» **Try it**
Go through the records and transcribe them exactly, passing over any picture.

» **Supplied material**
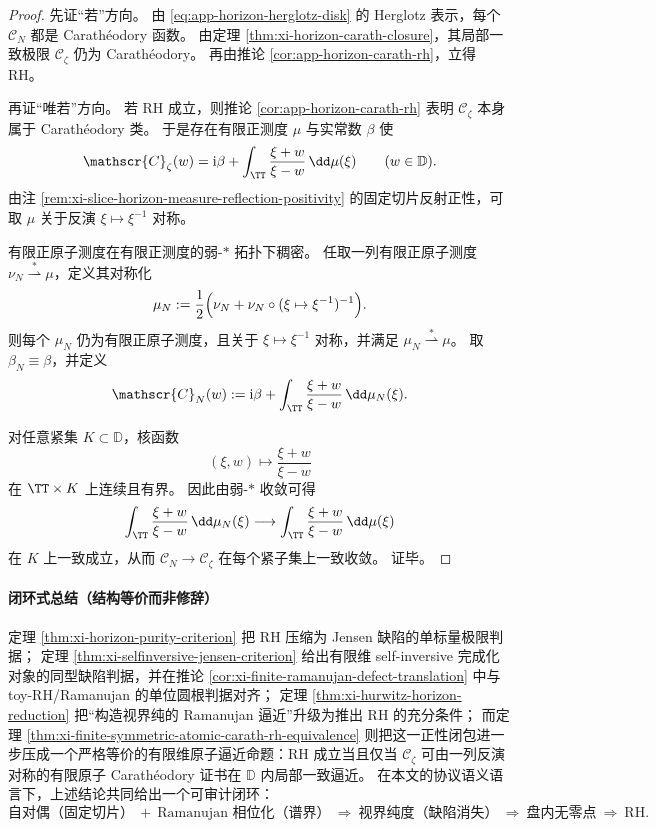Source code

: \begin{proof}
先证“若”方向。
由 \eqref{eq:app-horizon-herglotz-disk} 的 Herglotz 表示，每个 \(\mathscr{C}_N\) 都是 Carath\'eodory 函数。
由定理 \ref{thm:xi-horizon-carath-closure}，其局部一致极限 \(\mathscr{C}_{\zeta}\) 仍为 Carath\'eodory。
再由推论 \ref{cor:app-horizon-carath-rh}，立得 RH。

再证“唯若”方向。
若 RH 成立，则推论 \ref{cor:app-horizon-carath-rh} 表明 \(\mathscr{C}_{\zeta}\) 本身属于 Carath\'eodory 类。
于是存在有限正测度 \(\mu\) 与实常数 \(\beta\) 使
\[
\mathscr{C}_{\zeta}(w)
=
\mathrm{i}\beta+\int_{\TT}\frac{\xi+w}{\xi-w}\,\dd\mu(\xi)
\qquad(w\in\mathbb D).
\]
由注 \ref{rem:xi-slice-horizon-measure-reflection-positivity} 的固定切片反射正性，可取 \(\mu\) 关于反演 \(\xi\mapsto\xi^{-1}\) 对称。

有限正原子测度在有限正测度的弱-\(\ast\) 拓扑下稠密。
任取一列有限正原子测度 \(\nu_N\overset{\ast}{\rightharpoonup}\mu\)，定义其对称化
\[
\mu_N
:=
\frac12\Bigl(\nu_N+\nu_N\circ(\xi\mapsto\xi^{-1})^{-1}\Bigr).
\]
则每个 \(\mu_N\) 仍为有限正原子测度，且关于 \(\xi\mapsto\xi^{-1}\) 对称，并满足 \(\mu_N\overset{\ast}{\rightharpoonup}\mu\)。
取 \(\beta_N\equiv\beta\)，并定义
\[
\mathscr{C}_N(w)
:=
\mathrm{i}\beta+\int_{\TT}\frac{\xi+w}{\xi-w}\,\dd\mu_N(\xi).
\]

对任意紧集 \(K\subset\mathbb D\)，核函数
\[
(\xi,w)\longmapsto\frac{\xi+w}{\xi-w}
\]
在 \(\TT\times K\) 上连续且有界。
因此由弱-\(\ast\) 收敛可得
\[
\int_{\TT}\frac{\xi+w}{\xi-w}\,\dd\mu_N(\xi)
\longrightarrow
\int_{\TT}\frac{\xi+w}{\xi-w}\,\dd\mu(\xi)
\]
在 \(K\) 上一致成立，从而 \(\mathscr{C}_N\to \mathscr{C}_{\zeta}\) 在每个紧子集上一致收敛。
证毕。
\end{proof}

\paragraph{闭环式总结（结构等价而非修辞）}
定理 \ref{thm:xi-horizon-purity-criterion} 把 RH 压缩为 Jensen 缺陷的单标量极限判据；
定理 \ref{thm:xi-selfinversive-jensen-criterion} 给出有限维 self-inversive 完成化对象的同型缺陷判据，并在推论 \ref{cor:xi-finite-ramanujan-defect-translation} 中与 toy-RH/Ramanujan 的单位圆根判据对齐；
定理 \ref{thm:xi-hurwitz-horizon-reduction} 把“构造视界纯的 Ramanujan 逼近”升级为推出 RH 的充分条件；
而定理 \ref{thm:xi-finite-symmetric-atomic-carath-rh-equivalence} 则把这一正性闭包进一步压成一个严格等价的有限维原子逼近命题：RH 成立当且仅当 \(\mathscr{C}_{\zeta}\) 可由一列反演对称的有限原子 Carath\'eodory 证书在 \(\mathbb{D}\) 内局部一致逼近。
在本文的协议语义语言下，上述结论共同给出一个可审计闭环：
\[
\text{自对偶（固定切片）}\ +\ \text{Ramanujan 相位化（谱界）}
\ \Longrightarrow\ 
\text{视界纯度（缺陷消失）}
\ \Longrightarrow\ 
\text{盘内无零点}
\ \Longrightarrow\ 
\text{RH}.
\]
\endinput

» **Solution for this problem**
Source code

: \begin{proof}
先证“若”方向。
由 \eqref{eq:app-horizon-herglotz-disk} 的 Herglotz 表示，每个 \(\mathscr{C}_N\) 都是 Carath\'eodory 函数。
由定理 \ref{thm:xi-horizon-carath-closure}，其局部一致极限 \(\mathscr{C}_{\zeta}\) 仍为 Carath\'eodory。
再由推论 \ref{cor:app-horizon-carath-rh}，立得 RH。

再证“唯若”方向。
若 RH 成立，则推论 \ref{cor:app-horizon-carath-rh} 表明 \(\mathscr{C}_{\zeta}\) 本身属于 Carath\'eodory 类。
于是存在有限正测度 \(\mu\) 与实常数 \(\beta\) 使
\[
\mathscr{C}_{\zeta}(w)
=
\mathrm{i}\beta+\int_{\TT}\frac{\xi+w}{\xi-w}\,\dd\mu(\xi)
\qquad(w\in\mathbb D).
\]
由注 \ref{rem:xi-slice-horizon-measure-reflection-positivity} 的固定切片反射正性，可取 \(\mu\) 关于反演 \(\xi\mapsto\xi^{-1}\) 对称。

有限正原子测度在有限正测度的弱-\(\ast\) 拓扑下稠密。
任取一列有限正原子测度 \(\nu_N\overset{\ast}{\rightharpoonup}\mu\)，定义其对称化
\[
\mu_N
:=
\frac12\Bigl(\nu_N+\nu_N\circ(\xi\mapsto\xi^{-1})^{-1}\Bigr).
\]
则每个 \(\mu_N\) 仍为有限正原子测度，且关于 \(\xi\mapsto\xi^{-1}\) 对称，并满足 \(\mu_N\overset{\ast}{\rightharpoonup}\mu\)。
取 \(\beta_N\equiv\beta\)，并定义
\[
\mathscr{C}_N(w)
:=
\mathrm{i}\beta+\int_{\TT}\frac{\xi+w}{\xi-w}\,\dd\mu_N(\xi).
\]

对任意紧集 \(K\subset\mathbb D\)，核函数
\[
(\xi,w)\longmapsto\frac{\xi+w}{\xi-w}
\]
在 \(\TT\times K\) 上连续且有界。
因此由弱-\(\ast\) 收敛可得
\[
\int_{\TT}\frac{\xi+w}{\xi-w}\,\dd\mu_N(\xi)
\longrightarrow
\int_{\TT}\frac{\xi+w}{\xi-w}\,\dd\mu(\xi)
\]
在 \(K\) 上一致成立，从而 \(\mathscr{C}_N\to \mathscr{C}_{\zeta}\) 在每个紧子集上一致收敛。
证毕。
\end{proof}

\paragraph{闭环式总结（结构等价而非修辞）}
定理 \ref{thm:xi-horizon-purity-criterion} 把 RH 压缩为 Jensen 缺陷的单标量极限判据；
定理 \ref{thm:xi-selfinversive-jensen-criterion} 给出有限维 self-inversive 完成化对象的同型缺陷判据，并在推论 \ref{cor:xi-finite-ramanujan-defect-translation} 中与 toy-RH/Ramanujan 的单位圆根判据对齐；
定理 \ref{thm:xi-hurwitz-horizon-reduction} 把“构造视界纯的 Ramanujan 逼近”升级为推出 RH 的充分条件；
而定理 \ref{thm:xi-finite-symmetric-atomic-carath-rh-equivalence} 则把这一正性闭包进一步压成一个严格等价的有限维原子逼近命题：RH 成立当且仅当 \(\mathscr{C}_{\zeta}\) 可由一列反演对称的有限原子 Carath\'eodory 证书在 \(\mathbb{D}\) 内局部一致逼近。
在本文的协议语义语言下，上述结论共同给出一个可审计闭环：
\[
\text{自对偶（固定切片）}\ +\ \text{Ramanujan 相位化（谱界）}
\ \Longrightarrow\ 
\text{视界纯度（缺陷消失）}
\ \Longrightarrow\ 
\text{盘内无零点}
\ \Longrightarrow\ 
\text{RH}.
\]
\endinput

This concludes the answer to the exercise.